## Task instructions
From the entries below, transcribe exactly the lines between the line holding "iteration = 0" and the line holding "while (k_curr, l_curr)", inclusive; skip all other lines.
** Opening Entries shown block **
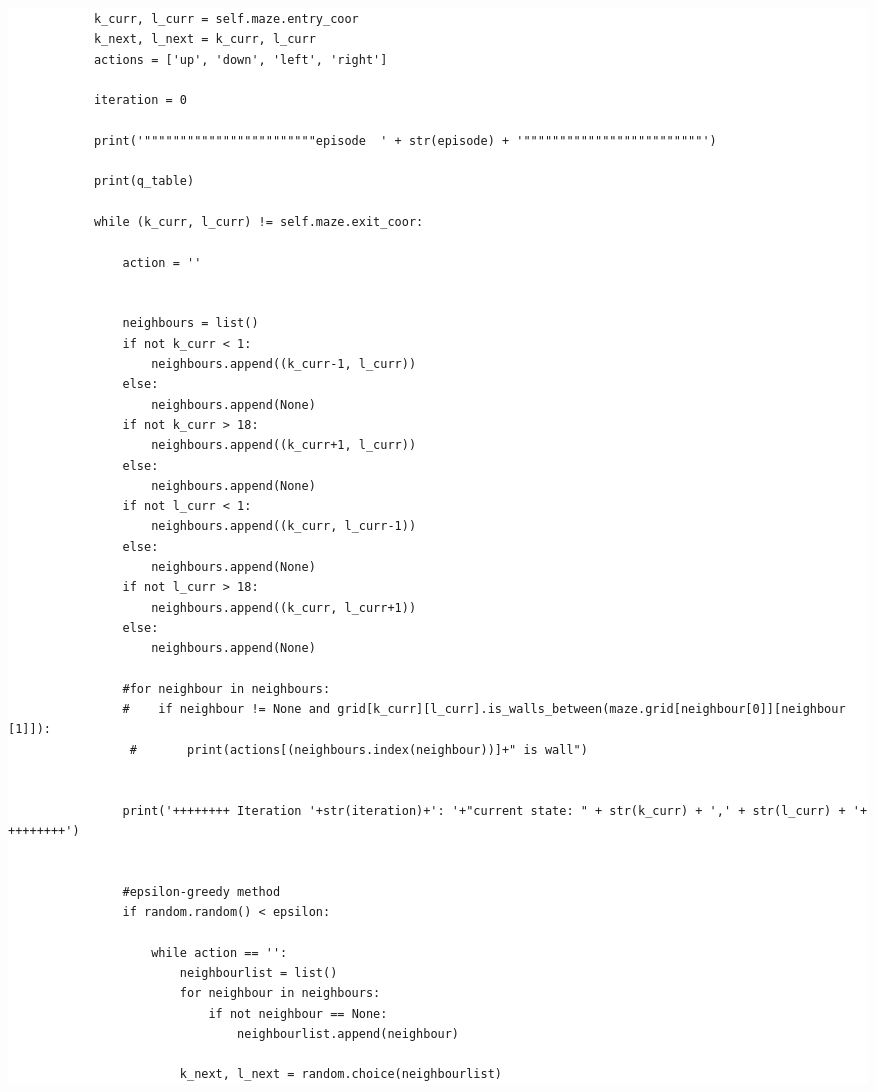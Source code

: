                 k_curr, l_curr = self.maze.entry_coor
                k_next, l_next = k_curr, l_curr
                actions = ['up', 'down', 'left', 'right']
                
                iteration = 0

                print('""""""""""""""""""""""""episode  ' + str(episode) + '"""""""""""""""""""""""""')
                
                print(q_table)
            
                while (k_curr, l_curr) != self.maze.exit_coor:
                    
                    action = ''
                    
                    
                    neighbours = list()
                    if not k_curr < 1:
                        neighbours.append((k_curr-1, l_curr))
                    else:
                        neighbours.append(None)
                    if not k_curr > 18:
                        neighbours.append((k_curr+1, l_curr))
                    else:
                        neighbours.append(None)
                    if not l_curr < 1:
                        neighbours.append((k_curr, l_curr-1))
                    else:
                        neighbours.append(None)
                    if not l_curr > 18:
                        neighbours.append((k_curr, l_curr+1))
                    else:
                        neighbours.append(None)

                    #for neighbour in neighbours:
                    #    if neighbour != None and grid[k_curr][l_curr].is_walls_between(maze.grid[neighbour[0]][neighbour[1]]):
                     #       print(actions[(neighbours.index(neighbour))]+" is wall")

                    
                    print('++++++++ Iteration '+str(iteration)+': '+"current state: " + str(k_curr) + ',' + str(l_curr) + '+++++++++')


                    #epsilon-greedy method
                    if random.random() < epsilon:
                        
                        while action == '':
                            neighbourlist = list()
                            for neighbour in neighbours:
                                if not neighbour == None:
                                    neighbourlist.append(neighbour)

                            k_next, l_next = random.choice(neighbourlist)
** Closing Entries shown block **
** Opening Entries shown block **
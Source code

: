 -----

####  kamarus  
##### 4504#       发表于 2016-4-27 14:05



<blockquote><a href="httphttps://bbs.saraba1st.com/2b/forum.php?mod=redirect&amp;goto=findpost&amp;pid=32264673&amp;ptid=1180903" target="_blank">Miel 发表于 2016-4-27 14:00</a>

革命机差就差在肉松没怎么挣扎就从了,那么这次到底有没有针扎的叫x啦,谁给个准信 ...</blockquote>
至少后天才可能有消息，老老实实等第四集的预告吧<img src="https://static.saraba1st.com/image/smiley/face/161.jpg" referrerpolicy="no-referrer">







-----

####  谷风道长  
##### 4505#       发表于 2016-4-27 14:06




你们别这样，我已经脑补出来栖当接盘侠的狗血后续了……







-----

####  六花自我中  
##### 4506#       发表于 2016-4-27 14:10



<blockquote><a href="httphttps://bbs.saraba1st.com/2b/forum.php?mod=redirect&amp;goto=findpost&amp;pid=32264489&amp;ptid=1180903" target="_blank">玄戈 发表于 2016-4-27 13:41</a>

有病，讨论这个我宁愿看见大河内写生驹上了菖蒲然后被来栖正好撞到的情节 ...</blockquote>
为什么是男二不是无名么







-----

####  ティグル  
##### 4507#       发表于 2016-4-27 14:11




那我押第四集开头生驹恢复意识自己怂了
** Closing Entries shown block **
** Opening Entries shown block **
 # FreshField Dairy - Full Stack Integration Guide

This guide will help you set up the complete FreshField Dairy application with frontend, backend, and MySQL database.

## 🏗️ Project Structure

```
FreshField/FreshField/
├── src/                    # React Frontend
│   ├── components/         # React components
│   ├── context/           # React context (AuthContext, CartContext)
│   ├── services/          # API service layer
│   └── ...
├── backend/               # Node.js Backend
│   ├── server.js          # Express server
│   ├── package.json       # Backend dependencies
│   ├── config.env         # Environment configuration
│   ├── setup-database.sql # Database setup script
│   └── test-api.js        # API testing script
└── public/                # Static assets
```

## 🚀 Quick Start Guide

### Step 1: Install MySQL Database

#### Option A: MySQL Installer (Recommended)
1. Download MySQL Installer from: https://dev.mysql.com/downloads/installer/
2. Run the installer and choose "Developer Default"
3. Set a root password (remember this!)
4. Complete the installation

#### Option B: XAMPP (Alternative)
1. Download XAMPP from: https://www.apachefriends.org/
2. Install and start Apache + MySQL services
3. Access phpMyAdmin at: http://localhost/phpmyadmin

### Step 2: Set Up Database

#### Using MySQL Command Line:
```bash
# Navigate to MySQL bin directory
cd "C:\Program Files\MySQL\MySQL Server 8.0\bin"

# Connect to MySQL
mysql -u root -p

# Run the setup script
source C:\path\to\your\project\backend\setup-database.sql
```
** Closing Entries shown block **
## Result of this task
                iteration = 0

                print('""""""""""""""""""""""""episode  ' + str(episode) + '"""""""""""""""""""""""""')
                
                print(q_table)
            
                while (k_curr, l_curr) != self.maze.exit_coor:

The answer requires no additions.